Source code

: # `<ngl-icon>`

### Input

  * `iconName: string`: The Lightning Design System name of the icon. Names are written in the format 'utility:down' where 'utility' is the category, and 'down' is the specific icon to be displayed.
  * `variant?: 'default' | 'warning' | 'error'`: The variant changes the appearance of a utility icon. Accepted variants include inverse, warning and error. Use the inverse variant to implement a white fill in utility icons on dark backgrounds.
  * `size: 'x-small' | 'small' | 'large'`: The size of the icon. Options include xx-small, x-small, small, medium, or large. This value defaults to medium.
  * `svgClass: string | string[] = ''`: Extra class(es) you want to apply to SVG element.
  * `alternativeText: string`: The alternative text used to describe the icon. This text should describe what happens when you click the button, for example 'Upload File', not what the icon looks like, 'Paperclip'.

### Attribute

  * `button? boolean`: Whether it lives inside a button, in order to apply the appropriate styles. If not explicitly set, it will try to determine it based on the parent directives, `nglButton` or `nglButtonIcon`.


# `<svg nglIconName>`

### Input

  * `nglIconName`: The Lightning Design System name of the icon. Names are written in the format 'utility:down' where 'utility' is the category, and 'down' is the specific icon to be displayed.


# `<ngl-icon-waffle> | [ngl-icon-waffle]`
■ ■ ■
> **PROBLEM STATEMENT**
Repeat the whole listing word for word.

> **EXERCISE ANSWER**
Source code

: # `<ngl-icon>`

### Input

  * `iconName: string`: The Lightning Design System name of the icon. Names are written in the format 'utility:down' where 'utility' is the category, and 'down' is the specific icon to be displayed.
  * `variant?: 'default' | 'warning' | 'error'`: The variant changes the appearance of a utility icon. Accepted variants include inverse, warning and error. Use the inverse variant to implement a white fill in utility icons on dark backgrounds.
  * `size: 'x-small' | 'small' | 'large'`: The size of the icon. Options include xx-small, x-small, small, medium, or large. This value defaults to medium.
  * `svgClass: string | string[] = ''`: Extra class(es) you want to apply to SVG element.
  * `alternativeText: string`: The alternative text used to describe the icon. This text should describe what happens when you click the button, for example 'Upload File', not what the icon looks like, 'Paperclip'.

### Attribute

  * `button? boolean`: Whether it lives inside a button, in order to apply the appropriate styles. If not explicitly set, it will try to determine it based on the parent directives, `nglButton` or `nglButtonIcon`.


# `<svg nglIconName>`

### Input

  * `nglIconName`: The Lightning Design System name of the icon. Names are written in the format 'utility:down' where 'utility' is the category, and 'down' is the specific icon to be displayed.


# `<ngl-icon-waffle> | [ngl-icon-waffle]`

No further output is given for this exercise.